- [What the task requires]: Where the records hold the string "RelativeLayout", show the whole line it sits on.

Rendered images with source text
+ + + +
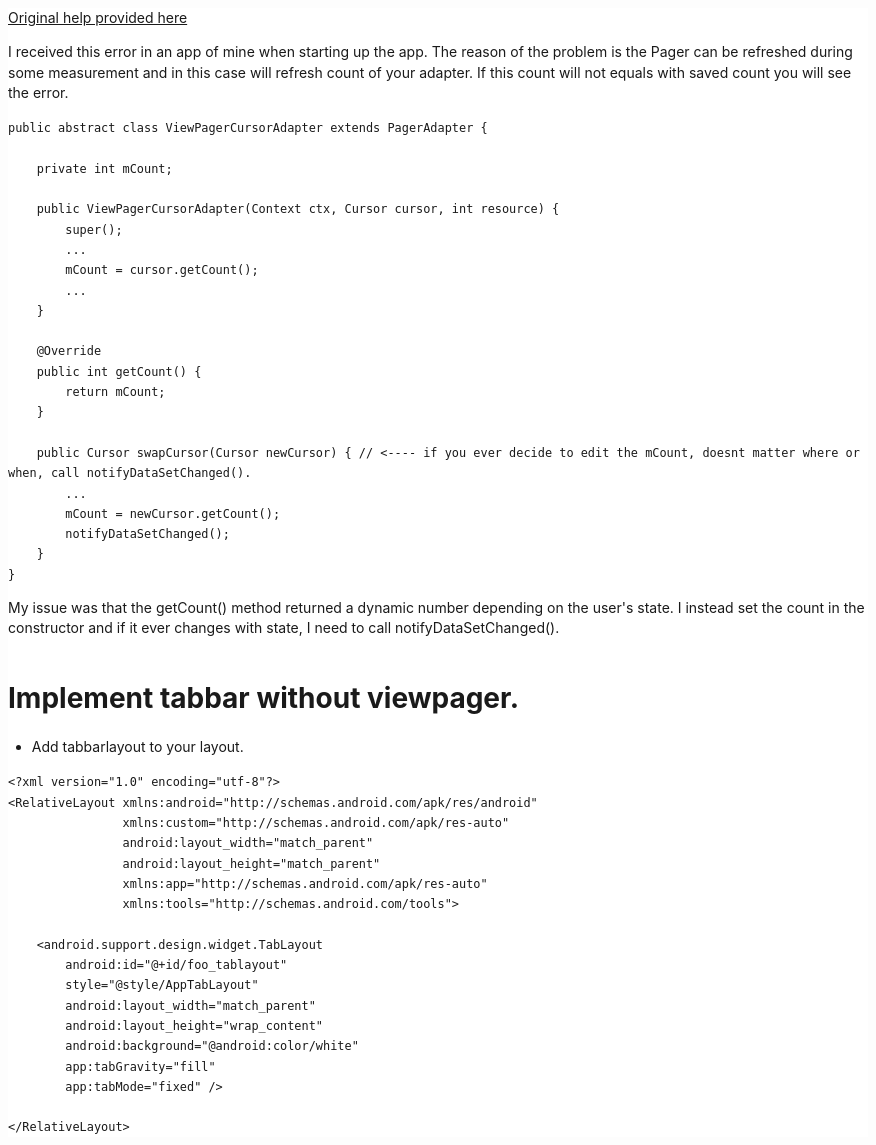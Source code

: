 [Original help provided here](http://stackoverflow.com/a/24248410/1486374)

I received this error in an app of mine when starting up the app. The reason of the problem is the Pager can be refreshed during some measurement and in this case will refresh count of your adapter. If this count will not equals with saved count you will see the error.

```
public abstract class ViewPagerCursorAdapter extends PagerAdapter {

    private int mCount;

    public ViewPagerCursorAdapter(Context ctx, Cursor cursor, int resource) {
        super();
        ...
        mCount = cursor.getCount();
        ...
    }

    @Override
    public int getCount() {
        return mCount;
    }

    public Cursor swapCursor(Cursor newCursor) { // <---- if you ever decide to edit the mCount, doesnt matter where or when, call notifyDataSetChanged().
        ...
        mCount = newCursor.getCount();
        notifyDataSetChanged();
    }
}
```

My issue was that the getCount() method returned a dynamic number depending on the user's state. I instead set the count in the constructor and if it ever changes with state, I need to call notifyDataSetChanged().

# Implement tabbar without viewpager.

* Add tabbarlayout to your layout.

```
<?xml version="1.0" encoding="utf-8"?>
<RelativeLayout xmlns:android="http://schemas.android.com/apk/res/android"
                xmlns:custom="http://schemas.android.com/apk/res-auto"
                android:layout_width="match_parent"
                android:layout_height="match_parent"
                xmlns:app="http://schemas.android.com/apk/res-auto"
                xmlns:tools="http://schemas.android.com/tools">

    <android.support.design.widget.TabLayout
        android:id="@+id/foo_tablayout"
        style="@style/AppTabLayout"
        android:layout_width="match_parent"
        android:layout_height="wrap_content"
        android:background="@android:color/white"
        app:tabGravity="fill"
        app:tabMode="fixed" />

</RelativeLayout>
```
+ + + +
- [Output]:
<RelativeLayout xmlns:android="http://schemas.android.com/apk/res/android"
</RelativeLayout>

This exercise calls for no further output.